REQUIRED ACTION: Write each entry out again exactly as it was given.

THE INPUT:
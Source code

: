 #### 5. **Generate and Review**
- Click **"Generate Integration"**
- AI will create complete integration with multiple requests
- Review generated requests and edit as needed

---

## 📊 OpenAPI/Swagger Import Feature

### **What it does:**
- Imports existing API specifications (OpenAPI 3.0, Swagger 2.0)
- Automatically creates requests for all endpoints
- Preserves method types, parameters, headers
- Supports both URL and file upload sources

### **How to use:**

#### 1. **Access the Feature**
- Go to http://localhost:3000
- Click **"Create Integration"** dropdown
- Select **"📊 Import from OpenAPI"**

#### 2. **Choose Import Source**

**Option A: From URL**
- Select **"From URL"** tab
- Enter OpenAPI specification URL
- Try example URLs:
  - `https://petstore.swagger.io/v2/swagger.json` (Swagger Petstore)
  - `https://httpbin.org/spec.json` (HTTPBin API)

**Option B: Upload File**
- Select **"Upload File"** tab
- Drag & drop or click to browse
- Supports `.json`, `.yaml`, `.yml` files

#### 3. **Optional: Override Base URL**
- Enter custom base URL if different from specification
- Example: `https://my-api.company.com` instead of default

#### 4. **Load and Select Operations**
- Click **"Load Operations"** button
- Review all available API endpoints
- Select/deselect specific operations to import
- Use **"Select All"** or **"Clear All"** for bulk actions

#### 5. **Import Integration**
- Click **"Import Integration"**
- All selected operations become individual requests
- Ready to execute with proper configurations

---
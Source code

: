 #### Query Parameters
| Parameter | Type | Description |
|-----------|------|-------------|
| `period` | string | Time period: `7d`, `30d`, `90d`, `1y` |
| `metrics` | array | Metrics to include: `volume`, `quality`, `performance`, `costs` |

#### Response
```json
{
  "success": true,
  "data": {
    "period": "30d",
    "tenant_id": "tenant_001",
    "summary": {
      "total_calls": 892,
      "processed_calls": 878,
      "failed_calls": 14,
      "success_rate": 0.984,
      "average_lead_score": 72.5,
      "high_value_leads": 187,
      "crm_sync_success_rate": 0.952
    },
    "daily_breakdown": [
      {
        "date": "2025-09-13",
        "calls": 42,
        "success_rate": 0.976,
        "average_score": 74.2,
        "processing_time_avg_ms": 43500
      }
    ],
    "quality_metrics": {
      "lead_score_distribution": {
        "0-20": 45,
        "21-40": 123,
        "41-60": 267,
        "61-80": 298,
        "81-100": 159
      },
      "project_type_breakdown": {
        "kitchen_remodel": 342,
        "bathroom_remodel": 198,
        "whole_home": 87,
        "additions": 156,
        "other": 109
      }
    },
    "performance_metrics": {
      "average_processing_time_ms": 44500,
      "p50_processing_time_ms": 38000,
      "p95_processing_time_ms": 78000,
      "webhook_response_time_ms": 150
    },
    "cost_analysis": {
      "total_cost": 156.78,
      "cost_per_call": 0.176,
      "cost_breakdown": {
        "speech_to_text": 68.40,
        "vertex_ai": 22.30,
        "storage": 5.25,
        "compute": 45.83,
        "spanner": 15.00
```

PROBLEM SOLUTION:
Source code

: #### 5. **Generate and Review**
- Click **"Generate Integration"**
- AI will create complete integration with multiple requests
- Review generated requests and edit as needed

---

## 📊 OpenAPI/Swagger Import Feature

### **What it does:**
- Imports existing API specifications (OpenAPI 3.0, Swagger 2.0)
- Automatically creates requests for all endpoints
- Preserves method types, parameters, headers
- Supports both URL and file upload sources

### **How to use:**

#### 1. **Access the Feature**
- Go to http://localhost:3000
- Click **"Create Integration"** dropdown
- Select **"📊 Import from OpenAPI"**

#### 2. **Choose Import Source**

**Option A: From URL**
- Select **"From URL"** tab
- Enter OpenAPI specification URL
- Try example URLs:
  - `https://petstore.swagger.io/v2/swagger.json` (Swagger Petstore)
  - `https://httpbin.org/spec.json` (HTTPBin API)

**Option B: Upload File**
- Select **"Upload File"** tab
- Drag & drop or click to browse
- Supports `.json`, `.yaml`, `.yml` files

#### 3. **Optional: Override Base URL**
- Enter custom base URL if different from specification
- Example: `https://my-api.company.com` instead of default

#### 4. **Load and Select Operations**
- Click **"Load Operations"** button
- Review all available API endpoints
- Select/deselect specific operations to import
- Use **"Select All"** or **"Clear All"** for bulk actions

#### 5. **Import Integration**
- Click **"Import Integration"**
- All selected operations become individual requests
- Ready to execute with proper configurations

---
Source code

: #### Query Parameters
| Parameter | Type | Description |
|-----------|------|-------------|
| `period` | string | Time period: `7d`, `30d`, `90d`, `1y` |
| `metrics` | array | Metrics to include: `volume`, `quality`, `performance`, `costs` |

#### Response
```json
{
  "success": true,
  "data": {
    "period": "30d",
    "tenant_id": "tenant_001",
    "summary": {
      "total_calls": 892,
      "processed_calls": 878,
      "failed_calls": 14,
      "success_rate": 0.984,
      "average_lead_score": 72.5,
      "high_value_leads": 187,
      "crm_sync_success_rate": 0.952
    },
    "daily_breakdown": [
      {
        "date": "2025-09-13",
        "calls": 42,
        "success_rate": 0.976,
        "average_score": 74.2,
        "processing_time_avg_ms": 43500
      }
    ],
    "quality_metrics": {
      "lead_score_distribution": {
        "0-20": 45,
        "21-40": 123,
        "41-60": 267,
        "61-80": 298,
        "81-100": 159
      },
      "project_type_breakdown": {
        "kitchen_remodel": 342,
        "bathroom_remodel": 198,
        "whole_home": 87,
        "additions": 156,
        "other": 109
      }
    },
    "performance_metrics": {
      "average_processing_time_ms": 44500,
      "p50_processing_time_ms": 38000,
      "p95_processing_time_ms": 78000,
      "webhook_response_time_ms": 150
    },
    "cost_analysis": {
      "total_cost": 156.78,
      "cost_per_call": 0.176,
      "cost_breakdown": {
        "speech_to_text": 68.40,
        "vertex_ai": 22.30,
        "storage": 5.25,
        "compute": 45.83,
        "spanner": 15.00
```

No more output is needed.